# WHAT THIS TASK INVOLVES
Using the listing below, report each line holding the string "site".

# DATA FOR THE TASK

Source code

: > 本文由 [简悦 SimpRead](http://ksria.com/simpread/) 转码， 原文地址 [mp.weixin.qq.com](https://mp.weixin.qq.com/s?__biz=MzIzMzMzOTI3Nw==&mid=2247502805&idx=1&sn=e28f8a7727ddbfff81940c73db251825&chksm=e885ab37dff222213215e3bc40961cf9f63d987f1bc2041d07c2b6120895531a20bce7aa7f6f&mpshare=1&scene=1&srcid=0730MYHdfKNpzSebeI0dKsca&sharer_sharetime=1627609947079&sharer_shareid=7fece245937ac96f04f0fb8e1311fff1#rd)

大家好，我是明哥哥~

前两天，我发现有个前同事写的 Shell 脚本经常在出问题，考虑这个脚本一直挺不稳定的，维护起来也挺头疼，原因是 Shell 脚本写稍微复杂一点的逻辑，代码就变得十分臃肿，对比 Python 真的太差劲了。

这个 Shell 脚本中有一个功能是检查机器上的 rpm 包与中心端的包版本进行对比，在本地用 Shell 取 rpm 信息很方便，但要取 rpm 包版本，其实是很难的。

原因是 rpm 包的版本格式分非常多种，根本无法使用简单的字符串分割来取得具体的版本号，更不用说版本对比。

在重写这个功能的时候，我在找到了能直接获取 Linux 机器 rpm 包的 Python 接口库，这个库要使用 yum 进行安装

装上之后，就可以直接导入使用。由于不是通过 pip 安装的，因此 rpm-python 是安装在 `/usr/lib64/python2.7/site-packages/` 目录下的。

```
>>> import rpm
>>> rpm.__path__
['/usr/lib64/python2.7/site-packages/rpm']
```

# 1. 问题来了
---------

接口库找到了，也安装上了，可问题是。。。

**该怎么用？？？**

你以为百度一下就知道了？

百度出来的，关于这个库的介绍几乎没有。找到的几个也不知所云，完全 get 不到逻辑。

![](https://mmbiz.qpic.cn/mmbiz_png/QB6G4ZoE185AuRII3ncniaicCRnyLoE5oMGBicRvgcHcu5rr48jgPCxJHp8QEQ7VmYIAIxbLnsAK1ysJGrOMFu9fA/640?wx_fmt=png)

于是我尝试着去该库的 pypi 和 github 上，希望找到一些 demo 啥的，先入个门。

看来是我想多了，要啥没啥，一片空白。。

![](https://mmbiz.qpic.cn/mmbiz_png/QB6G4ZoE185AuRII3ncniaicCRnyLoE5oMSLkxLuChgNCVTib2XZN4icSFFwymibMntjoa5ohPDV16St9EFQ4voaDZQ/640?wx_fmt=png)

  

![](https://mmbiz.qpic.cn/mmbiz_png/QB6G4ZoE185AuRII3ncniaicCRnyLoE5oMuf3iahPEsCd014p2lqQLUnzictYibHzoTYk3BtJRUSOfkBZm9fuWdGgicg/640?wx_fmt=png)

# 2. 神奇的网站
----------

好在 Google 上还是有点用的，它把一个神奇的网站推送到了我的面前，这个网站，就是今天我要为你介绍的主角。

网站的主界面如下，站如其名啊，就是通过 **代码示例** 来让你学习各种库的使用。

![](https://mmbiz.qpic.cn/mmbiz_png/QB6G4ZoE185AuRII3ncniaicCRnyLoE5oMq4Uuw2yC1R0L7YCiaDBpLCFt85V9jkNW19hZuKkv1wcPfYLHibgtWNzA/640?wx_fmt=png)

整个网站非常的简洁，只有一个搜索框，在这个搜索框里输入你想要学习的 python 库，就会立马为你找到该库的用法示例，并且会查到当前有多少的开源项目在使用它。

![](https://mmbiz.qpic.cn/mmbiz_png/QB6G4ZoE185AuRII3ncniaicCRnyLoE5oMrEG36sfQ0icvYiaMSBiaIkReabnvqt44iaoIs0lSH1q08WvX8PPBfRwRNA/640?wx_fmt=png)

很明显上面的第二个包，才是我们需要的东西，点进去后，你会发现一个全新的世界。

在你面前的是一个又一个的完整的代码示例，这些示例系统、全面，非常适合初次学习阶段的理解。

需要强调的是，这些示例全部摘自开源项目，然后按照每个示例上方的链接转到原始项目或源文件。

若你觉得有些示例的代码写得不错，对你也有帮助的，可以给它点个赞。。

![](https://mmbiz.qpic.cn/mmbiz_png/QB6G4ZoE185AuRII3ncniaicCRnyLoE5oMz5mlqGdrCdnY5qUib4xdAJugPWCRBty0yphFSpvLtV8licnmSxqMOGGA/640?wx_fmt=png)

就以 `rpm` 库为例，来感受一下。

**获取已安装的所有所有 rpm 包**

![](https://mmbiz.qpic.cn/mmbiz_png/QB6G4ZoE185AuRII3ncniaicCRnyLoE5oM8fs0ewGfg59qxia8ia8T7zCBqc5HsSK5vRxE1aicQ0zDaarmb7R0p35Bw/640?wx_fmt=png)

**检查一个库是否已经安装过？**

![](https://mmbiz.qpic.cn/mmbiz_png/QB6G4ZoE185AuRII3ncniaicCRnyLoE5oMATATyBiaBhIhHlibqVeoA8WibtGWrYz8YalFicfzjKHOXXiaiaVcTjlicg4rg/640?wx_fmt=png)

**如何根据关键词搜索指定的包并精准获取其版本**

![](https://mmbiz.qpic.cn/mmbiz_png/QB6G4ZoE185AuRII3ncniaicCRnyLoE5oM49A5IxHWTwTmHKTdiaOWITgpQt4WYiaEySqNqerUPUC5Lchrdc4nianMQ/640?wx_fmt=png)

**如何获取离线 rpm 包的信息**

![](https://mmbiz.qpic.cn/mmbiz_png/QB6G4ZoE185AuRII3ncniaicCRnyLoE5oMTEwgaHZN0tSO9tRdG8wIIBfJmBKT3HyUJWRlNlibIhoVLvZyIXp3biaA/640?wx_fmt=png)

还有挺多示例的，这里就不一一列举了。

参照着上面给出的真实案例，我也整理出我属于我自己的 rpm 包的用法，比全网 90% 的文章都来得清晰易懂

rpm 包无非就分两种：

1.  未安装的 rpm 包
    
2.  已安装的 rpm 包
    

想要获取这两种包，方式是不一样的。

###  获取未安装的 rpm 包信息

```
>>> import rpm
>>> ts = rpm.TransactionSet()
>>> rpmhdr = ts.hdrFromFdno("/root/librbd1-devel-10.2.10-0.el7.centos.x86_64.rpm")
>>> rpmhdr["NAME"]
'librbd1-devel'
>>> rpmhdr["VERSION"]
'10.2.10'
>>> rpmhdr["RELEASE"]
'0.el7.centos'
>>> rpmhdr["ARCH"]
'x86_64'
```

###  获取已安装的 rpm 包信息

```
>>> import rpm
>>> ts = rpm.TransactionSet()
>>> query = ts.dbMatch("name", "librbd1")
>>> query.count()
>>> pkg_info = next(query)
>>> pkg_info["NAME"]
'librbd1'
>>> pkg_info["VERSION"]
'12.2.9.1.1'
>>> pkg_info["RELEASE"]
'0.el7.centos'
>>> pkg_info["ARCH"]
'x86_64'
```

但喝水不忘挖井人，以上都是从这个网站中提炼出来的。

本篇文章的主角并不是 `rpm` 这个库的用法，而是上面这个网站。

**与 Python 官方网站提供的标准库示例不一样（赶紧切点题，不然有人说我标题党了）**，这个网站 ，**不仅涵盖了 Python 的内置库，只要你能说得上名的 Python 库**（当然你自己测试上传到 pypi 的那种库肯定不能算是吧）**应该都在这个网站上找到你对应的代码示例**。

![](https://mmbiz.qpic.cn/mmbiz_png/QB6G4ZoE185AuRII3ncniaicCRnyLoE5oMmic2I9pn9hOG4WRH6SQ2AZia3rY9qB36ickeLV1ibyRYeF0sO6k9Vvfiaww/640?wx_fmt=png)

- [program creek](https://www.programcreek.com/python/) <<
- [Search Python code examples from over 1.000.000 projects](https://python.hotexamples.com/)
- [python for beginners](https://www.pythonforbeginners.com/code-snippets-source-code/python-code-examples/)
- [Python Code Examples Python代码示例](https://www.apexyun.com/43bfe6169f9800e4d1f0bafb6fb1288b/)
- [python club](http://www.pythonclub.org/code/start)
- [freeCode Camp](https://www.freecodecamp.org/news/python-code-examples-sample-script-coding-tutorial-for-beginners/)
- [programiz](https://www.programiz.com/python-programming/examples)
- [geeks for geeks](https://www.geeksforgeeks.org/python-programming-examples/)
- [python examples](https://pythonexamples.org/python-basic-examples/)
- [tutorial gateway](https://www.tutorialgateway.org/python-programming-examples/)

# WRITTEN RESPONSE
装上之后，就可以直接导入使用。由于不是通过 pip 安装的，因此 rpm-python 是安装在 `/usr/lib64/python2.7/site-packages/` 目录下的。
['/usr/lib64/python2.7/site-packages/rpm']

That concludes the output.